__Available data__.
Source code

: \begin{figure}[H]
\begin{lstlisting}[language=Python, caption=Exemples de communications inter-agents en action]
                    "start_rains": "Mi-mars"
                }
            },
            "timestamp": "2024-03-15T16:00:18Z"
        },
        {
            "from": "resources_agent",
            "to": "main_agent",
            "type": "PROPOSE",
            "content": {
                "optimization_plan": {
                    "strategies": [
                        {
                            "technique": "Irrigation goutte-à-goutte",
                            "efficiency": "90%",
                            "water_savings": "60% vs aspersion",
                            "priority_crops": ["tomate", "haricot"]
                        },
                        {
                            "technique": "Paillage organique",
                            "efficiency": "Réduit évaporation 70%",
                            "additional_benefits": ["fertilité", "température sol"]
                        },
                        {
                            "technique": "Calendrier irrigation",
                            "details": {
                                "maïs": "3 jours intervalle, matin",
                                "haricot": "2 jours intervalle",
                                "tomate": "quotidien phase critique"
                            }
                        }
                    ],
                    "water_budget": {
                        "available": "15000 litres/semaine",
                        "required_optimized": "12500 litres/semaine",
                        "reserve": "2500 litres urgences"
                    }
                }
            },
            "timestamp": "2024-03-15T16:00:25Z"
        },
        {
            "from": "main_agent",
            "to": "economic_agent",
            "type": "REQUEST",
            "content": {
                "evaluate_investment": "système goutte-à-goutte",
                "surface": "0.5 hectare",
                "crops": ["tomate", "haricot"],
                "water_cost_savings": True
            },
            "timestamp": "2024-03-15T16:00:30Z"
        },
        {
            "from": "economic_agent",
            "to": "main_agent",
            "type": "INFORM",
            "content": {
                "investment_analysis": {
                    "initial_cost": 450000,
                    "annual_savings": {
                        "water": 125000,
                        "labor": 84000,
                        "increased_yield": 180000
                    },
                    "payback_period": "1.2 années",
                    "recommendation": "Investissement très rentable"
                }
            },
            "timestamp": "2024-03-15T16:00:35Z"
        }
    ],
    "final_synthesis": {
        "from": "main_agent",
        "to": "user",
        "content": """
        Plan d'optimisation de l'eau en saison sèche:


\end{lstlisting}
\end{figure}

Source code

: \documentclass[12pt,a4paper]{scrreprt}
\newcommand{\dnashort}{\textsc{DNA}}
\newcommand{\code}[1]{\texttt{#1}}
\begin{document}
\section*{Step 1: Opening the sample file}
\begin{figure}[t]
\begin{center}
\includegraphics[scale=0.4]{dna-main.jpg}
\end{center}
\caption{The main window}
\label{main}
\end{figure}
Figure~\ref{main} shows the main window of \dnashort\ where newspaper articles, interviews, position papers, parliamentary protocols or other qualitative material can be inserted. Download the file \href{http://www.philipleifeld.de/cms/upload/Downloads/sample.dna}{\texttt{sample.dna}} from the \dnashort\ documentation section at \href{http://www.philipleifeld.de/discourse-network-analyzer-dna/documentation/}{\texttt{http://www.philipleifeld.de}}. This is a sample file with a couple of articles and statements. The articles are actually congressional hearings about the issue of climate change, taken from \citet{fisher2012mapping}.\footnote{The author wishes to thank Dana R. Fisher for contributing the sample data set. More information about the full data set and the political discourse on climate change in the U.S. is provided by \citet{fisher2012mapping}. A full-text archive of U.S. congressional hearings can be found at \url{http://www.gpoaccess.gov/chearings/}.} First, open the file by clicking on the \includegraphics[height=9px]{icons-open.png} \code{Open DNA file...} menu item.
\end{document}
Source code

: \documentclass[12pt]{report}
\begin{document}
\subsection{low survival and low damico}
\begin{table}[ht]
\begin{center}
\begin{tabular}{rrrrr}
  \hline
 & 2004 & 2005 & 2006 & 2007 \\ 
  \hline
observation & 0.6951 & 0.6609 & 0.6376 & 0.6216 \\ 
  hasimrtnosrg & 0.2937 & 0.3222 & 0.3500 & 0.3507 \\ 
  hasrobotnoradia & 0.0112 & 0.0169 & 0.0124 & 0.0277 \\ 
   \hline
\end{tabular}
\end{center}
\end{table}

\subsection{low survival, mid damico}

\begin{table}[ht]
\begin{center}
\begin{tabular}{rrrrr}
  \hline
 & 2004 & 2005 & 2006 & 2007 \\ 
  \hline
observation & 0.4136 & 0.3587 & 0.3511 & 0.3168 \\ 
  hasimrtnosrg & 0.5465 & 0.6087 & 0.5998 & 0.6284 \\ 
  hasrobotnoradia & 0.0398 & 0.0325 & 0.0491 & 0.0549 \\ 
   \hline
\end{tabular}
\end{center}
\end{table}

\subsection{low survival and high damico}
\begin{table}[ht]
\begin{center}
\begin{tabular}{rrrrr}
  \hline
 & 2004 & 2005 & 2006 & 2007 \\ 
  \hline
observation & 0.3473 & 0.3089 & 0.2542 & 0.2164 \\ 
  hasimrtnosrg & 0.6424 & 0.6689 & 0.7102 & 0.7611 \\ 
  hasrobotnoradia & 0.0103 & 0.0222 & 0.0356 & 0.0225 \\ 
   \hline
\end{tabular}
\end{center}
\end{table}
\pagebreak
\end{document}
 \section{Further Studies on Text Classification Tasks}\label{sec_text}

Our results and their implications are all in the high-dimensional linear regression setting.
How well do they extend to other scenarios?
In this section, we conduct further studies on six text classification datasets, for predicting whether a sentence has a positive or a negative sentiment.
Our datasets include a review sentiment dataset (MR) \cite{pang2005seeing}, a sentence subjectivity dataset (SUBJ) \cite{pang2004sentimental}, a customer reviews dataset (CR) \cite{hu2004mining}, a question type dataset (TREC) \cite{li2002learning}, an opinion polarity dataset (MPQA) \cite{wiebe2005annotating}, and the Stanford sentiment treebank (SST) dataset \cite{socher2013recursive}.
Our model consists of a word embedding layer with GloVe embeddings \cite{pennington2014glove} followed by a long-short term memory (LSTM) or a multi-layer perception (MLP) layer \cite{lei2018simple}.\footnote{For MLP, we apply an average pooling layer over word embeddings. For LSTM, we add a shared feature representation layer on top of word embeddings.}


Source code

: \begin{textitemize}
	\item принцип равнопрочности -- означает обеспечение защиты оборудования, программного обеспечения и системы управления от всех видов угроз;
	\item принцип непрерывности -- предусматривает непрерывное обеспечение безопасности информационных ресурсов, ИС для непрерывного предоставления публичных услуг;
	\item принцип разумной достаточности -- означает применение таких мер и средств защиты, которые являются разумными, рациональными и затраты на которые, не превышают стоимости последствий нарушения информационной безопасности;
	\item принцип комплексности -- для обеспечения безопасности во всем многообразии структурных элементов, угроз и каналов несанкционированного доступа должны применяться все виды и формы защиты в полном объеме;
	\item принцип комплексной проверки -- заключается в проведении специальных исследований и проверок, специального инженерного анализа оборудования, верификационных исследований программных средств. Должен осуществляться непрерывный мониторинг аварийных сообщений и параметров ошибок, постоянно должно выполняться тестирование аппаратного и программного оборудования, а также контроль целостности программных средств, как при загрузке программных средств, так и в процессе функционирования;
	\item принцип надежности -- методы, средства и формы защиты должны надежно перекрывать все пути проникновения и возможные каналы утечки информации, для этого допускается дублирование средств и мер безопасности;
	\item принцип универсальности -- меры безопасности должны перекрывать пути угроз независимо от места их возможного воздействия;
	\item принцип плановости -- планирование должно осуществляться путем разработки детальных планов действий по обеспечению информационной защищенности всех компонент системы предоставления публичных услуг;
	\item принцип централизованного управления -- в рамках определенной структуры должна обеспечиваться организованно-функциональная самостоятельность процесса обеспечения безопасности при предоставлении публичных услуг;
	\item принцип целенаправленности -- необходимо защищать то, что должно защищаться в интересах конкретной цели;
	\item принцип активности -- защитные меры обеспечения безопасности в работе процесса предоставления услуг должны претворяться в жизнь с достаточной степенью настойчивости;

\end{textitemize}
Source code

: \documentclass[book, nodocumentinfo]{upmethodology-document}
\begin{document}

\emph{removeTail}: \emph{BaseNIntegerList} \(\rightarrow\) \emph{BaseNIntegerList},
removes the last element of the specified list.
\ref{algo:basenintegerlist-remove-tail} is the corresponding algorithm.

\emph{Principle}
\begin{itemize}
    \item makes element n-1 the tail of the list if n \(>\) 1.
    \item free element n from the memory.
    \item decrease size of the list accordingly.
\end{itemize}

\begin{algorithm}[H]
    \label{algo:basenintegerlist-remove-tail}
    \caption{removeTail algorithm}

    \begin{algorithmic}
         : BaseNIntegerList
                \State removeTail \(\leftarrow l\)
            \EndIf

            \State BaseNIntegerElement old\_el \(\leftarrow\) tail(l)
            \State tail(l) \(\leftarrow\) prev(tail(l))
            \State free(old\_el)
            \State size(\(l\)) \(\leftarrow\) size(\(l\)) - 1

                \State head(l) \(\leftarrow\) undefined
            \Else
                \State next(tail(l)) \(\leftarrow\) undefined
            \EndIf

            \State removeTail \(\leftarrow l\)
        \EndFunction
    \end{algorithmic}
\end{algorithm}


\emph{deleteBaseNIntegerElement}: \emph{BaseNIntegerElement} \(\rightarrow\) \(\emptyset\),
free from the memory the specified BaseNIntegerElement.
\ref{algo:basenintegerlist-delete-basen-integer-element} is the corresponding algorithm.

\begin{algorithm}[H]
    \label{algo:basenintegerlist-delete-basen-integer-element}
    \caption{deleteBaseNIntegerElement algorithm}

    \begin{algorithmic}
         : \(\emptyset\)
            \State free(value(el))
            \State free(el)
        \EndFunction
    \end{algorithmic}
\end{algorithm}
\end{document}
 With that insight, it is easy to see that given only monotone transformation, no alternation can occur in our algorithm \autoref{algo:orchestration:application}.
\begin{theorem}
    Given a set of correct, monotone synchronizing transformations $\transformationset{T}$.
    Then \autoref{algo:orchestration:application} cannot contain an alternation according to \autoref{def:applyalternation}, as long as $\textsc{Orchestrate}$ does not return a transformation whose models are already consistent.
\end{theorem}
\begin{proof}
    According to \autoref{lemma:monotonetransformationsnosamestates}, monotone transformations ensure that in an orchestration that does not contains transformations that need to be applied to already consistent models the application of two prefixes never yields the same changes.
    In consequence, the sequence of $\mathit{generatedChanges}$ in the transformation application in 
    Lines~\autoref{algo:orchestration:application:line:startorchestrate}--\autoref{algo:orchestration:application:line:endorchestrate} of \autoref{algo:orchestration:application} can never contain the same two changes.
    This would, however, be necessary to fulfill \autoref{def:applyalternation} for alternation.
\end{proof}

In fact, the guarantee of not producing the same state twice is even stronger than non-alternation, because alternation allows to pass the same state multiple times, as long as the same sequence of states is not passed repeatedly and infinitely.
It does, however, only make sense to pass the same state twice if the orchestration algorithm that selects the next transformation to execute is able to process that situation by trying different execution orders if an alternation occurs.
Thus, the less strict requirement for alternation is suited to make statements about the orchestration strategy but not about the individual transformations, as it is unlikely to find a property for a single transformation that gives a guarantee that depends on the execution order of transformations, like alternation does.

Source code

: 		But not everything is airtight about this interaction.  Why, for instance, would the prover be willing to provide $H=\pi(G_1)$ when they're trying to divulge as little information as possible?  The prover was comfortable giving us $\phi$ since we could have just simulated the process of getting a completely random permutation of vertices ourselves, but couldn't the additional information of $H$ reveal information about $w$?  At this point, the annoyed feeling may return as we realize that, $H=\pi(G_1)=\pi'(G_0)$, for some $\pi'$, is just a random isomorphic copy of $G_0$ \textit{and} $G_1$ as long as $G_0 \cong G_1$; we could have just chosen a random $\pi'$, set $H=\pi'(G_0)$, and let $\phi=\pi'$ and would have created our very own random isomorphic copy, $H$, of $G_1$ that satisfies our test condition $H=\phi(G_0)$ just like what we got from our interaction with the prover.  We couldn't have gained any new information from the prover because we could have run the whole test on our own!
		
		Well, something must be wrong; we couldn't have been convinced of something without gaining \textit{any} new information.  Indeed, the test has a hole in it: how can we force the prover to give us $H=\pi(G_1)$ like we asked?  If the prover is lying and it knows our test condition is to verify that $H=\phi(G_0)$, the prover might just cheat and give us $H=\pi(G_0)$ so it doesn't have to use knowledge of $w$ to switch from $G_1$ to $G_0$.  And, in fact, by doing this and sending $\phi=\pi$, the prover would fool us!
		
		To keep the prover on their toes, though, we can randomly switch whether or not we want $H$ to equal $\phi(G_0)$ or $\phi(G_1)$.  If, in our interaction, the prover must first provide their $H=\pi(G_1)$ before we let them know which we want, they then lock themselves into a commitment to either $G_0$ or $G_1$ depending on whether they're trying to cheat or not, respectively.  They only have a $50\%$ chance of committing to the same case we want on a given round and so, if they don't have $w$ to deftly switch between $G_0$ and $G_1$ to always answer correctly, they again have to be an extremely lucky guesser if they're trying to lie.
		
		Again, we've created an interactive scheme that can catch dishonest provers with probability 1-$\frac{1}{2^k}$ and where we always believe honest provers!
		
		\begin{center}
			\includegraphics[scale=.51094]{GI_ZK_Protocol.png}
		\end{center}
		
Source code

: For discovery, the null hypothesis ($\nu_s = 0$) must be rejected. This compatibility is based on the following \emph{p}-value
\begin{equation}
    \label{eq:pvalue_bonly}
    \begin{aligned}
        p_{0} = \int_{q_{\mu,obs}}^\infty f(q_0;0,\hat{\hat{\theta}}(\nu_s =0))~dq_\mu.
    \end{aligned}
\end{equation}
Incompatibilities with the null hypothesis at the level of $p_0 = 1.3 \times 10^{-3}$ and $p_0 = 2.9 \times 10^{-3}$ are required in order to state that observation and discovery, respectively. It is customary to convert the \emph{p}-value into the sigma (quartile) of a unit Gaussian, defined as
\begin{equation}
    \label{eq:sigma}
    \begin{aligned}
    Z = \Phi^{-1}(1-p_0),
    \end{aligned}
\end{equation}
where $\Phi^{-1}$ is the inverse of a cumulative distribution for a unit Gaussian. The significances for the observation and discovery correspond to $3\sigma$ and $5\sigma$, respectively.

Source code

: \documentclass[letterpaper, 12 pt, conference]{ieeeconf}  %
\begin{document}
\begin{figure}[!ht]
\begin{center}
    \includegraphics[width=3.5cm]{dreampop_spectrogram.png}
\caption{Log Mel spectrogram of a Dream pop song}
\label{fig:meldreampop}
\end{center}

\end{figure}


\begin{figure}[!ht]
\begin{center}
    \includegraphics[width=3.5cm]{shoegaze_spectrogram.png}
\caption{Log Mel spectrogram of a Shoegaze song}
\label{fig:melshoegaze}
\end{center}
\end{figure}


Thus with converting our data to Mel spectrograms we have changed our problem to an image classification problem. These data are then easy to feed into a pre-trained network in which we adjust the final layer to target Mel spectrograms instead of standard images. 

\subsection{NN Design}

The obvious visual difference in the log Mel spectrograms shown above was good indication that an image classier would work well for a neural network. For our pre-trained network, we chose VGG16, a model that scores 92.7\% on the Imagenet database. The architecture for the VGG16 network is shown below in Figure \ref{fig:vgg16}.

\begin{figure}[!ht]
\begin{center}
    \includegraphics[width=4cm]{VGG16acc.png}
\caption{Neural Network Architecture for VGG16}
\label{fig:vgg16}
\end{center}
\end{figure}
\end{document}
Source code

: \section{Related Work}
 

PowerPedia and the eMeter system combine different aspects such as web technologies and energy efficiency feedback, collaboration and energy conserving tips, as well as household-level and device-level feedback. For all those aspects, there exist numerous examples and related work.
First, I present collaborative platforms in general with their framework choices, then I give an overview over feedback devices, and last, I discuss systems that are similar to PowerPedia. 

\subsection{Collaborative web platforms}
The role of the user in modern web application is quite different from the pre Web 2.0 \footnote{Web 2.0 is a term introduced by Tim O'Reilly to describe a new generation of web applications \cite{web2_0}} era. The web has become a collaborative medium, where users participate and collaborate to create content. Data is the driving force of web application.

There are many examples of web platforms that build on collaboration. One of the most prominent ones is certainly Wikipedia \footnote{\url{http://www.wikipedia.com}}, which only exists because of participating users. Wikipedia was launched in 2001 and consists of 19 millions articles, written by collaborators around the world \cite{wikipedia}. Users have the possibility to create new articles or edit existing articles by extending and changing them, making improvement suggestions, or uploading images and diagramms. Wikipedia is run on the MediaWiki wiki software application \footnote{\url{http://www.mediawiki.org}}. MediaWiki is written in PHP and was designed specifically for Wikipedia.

__What you are asked to do__.
Return all lines of the material above in which "timestamp" occurs.

__Answer section__.
            "timestamp": "2024-03-15T16:00:18Z"
            "timestamp": "2024-03-15T16:00:25Z"
            "timestamp": "2024-03-15T16:00:30Z"
            "timestamp": "2024-03-15T16:00:35Z"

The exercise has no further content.